Immersive Labs hat vor Kurzem seinen aktuellen Benchmark Report zur Cyberkompetenz in Unternehmen vorgestellt1. Die Analyse der Daten von 35.000 Cybersecurity-Experten aus 400 Unternehmen soll die weltweit erste umfassende Analyse menschlicher Cyberkompetenz liefern. Rebecca McKeown im Interview mit funkschau; sie ist Director of Human Science bei Immersive Labs und zugelassene Psychologin mit über fünfzehn Jahren Erfahrung unter anderem in der Militärpsychologie. Mit ihrem Forschungs- und Vortragserfahrungsschatz in Regierungs-, Industrie- und Regulierungssektoren liefert sie wissenschaftlich fundierte Forschungsinhalte und relevante Lerninhalte für Manager und Führungskräfte auf mittlerer Ebene. Sie unterstützt zudem Klienten bei der Steigerung ihrer Fähigkeiten und Effizienz, der Verringerung von Risiken und dem Erzielen eines guten Preis-Leistungs-Verhältnisses durch den Einsatz menschlicher Wissenschaft.
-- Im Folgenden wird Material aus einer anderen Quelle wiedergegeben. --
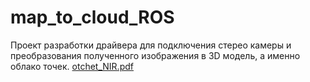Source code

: # map_to_cloud_ROS
Проект разработки драйвера для подключения стерео камеры и преобразования полученного изображения в 3D модель, а именно облако точек.
[otchet_NIR.pdf](https://github.com/NovokshanovE/map_to_cloud_ROS/files/14089469/otchet_NIR.pdf)
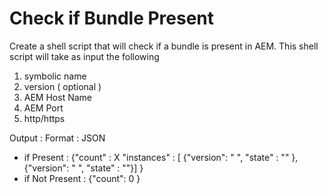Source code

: # Check if Bundle Present 
Create a shell script that will check if a bundle is present in AEM. This shell script will take as input the following 
1. symbolic name 
2. version ( optional ) 
3. AEM Host Name 
4. AEM Port 
5. http/https 

Output : 
Format : JSON 
- if Present : {"count" : X 
"instances" : [ {"version": " ", "state" : "" },{"version": " ", "state" : ""}]
}
- if Not Present : {"count": 0 }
funkschau: Frau McKeown, was ist unter „menschlicher Cyberkompetenz“ in diesem Kontext genau zu verstehen? Geht es vereinfacht ausgedrückt darum, wie wir auf Gefahren aus dem Internet reagieren?
Rebecca McKeown: Menschliche Cyberkompetenz beschreibt die Fähigkeit einzelner Mitarbeiter oder Teams innerhalb eines Unternehmens, Cyberrisiken zu minimieren. Das können Cybersecurity-Teams sein, die das Gefährdungspotenzial im Zusammenhang mit technischer Infrastruktur verlässlich einschätzen können, oder Development-Teams, die wissen, wie man sichere Software entwickelt. Es kann aber auch bedeuten, dass Executives sich der potenziellen Auswirkungen einer Krise auf Geschäftsebene bewusst sind und im Ernstfall bessere, fundiertere Entscheidungen treffen. Insgesamt hat die Cyberkompetenz von Mitarbeitern und Führungskräften enormen Einfluss auf die Widerstandsfähigkeit eines Unternehmens als Ganzes.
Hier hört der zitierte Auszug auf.